Unlike other ICP releases that feature broad comedy, the lyrical content of Lost is dark and serious, which will be lightened to some extent on the album’s companion piece, Found, due out July 31. “Lost is straight-up real all the way,” Shaggy 2 Dope notes.
“It’s bumpin’ ass sinister. On the first ride, we talk about missing in your life, and Found is going to be the answer; it takes place after you discovered the secret. So this is the heavier record, and Found will be more lighthearted.”
Active since 1989, ICP have established a loyal audience of fans known as “Juggalos,” and the duo plan to reward the faithful with shows going into the fall. Their 16th annual Gathering Of The Juggalos is set for July 22-25th in Thornville, Ohio. “That should be a super-duper good time,” Shaggy 2 Dope enthuses.
"We’ve got a big history, and we aim to celebrate it. We see our influence, but we’re hungry and we’ve got our ear to the street.
"If young bucks roll with our old stuff, that’s cool, but it’s not gonna stop us from staying fresh all the time.”
Insane Clown Posse’s The Marvelous Missing Link: Lost can be purchased on iTunes. On the following pages, Shaggy 2 Dope runs down the 10 records that changed his life.
Old Dirty Bastard – Return to the 36 Chambers: The Dirty Version (1995)
“It’s a classic, man. Know what I’m sayin’?
"The first time you heard him with Wu-Tang Clan, before he was in videos, you had no idea what he might look like – he came on like this wild-ass guy. Then you saw him rapping, the way he moved, his whole style, and you just got it, you know? He could freestyle like nobody else.
“Every song on this record is a mind-blower. Talk about a guy who just comes correct all the time, every cut. Where does he get it from? I just love him. He’s clearly one of the all-time greats.”
Geto Boys – Grip It! On That Other Level (1989)
“Here’s some stuff that really influenced ICP. They had Mind Of A Lunatic, Scarface, all that shit. They spawned out so much from this, all kinds of solo records – it’s crazy, man.
“The record’s a little sloppy at times. It sounds like it was made in a basement or something. But that doesn’t matter – they’re comin’ at you for real.
"This was almost the birth of horrorcore. When we heard this, our jaws dropped. You gotta step up your game after you get with this.”
The White Stripes – Icky Thump (2007)
“This isn’t a record that influenced us or anything, but it’s a personal favorite of mine. Conquest – that’s the shit, you know what I mean? When my sons were younger, I’d be bumpin’ it in the car. They’d be like, ‘Turn that down!’ And I would just say, ‘Nope. Here it is!’

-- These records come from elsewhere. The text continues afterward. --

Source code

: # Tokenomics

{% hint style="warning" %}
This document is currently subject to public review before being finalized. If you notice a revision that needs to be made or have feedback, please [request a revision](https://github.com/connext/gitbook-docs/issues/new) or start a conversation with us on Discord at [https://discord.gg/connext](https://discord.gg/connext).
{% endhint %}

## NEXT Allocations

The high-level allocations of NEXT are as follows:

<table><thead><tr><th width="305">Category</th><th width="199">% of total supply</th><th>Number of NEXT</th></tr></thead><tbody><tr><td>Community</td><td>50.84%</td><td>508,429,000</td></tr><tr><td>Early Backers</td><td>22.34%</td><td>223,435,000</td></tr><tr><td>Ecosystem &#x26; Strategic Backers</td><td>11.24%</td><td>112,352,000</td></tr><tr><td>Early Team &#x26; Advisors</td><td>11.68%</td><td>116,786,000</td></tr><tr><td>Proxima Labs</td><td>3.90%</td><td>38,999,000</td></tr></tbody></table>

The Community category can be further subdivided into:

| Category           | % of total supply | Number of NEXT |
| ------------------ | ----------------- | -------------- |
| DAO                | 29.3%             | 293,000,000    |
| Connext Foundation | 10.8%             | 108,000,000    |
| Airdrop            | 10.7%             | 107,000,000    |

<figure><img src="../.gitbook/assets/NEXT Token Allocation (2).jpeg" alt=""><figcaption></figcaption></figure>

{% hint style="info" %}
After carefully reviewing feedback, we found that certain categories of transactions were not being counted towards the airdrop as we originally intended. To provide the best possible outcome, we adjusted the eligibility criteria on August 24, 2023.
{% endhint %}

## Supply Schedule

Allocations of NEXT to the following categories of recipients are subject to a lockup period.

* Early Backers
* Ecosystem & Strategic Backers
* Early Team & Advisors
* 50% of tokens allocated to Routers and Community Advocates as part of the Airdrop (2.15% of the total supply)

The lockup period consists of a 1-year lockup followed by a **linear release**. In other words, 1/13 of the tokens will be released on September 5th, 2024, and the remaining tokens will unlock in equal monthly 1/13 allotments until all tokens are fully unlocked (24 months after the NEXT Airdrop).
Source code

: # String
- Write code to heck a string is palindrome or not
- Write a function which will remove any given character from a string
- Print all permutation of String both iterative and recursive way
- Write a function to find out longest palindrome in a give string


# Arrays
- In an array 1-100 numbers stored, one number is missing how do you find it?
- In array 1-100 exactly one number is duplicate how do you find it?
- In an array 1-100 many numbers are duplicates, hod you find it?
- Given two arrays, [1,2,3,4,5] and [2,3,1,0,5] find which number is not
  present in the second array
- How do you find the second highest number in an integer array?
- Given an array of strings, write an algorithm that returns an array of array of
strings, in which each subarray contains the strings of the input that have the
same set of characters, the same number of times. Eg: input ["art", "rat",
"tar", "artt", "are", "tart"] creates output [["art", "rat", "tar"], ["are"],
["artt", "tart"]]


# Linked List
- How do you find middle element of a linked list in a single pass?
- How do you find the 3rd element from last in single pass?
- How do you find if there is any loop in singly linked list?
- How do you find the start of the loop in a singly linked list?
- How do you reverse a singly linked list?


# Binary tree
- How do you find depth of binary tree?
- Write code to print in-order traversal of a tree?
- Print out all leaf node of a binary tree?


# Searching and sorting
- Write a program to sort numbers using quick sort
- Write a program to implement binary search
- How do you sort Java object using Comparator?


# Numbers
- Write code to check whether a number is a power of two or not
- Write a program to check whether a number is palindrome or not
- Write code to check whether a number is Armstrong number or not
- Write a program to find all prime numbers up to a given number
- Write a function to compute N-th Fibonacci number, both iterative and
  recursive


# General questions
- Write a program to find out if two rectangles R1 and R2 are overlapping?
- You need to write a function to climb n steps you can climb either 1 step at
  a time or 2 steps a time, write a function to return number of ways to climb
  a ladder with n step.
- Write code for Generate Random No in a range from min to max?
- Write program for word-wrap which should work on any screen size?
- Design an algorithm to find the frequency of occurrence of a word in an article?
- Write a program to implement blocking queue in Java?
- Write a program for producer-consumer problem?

“Jack White plays the guitar like nobody else. He’s an original. Same with his voice, the way it fluctuates – he sounds like himself. It was cool getting to work with him; it was a definite honor. We only worked for a couple of days with him – he’s fast. He’s different from everybody else in the studio, too: Everybody uses Pro Tools and shit, but he’s still doing it old school with the vintage gear.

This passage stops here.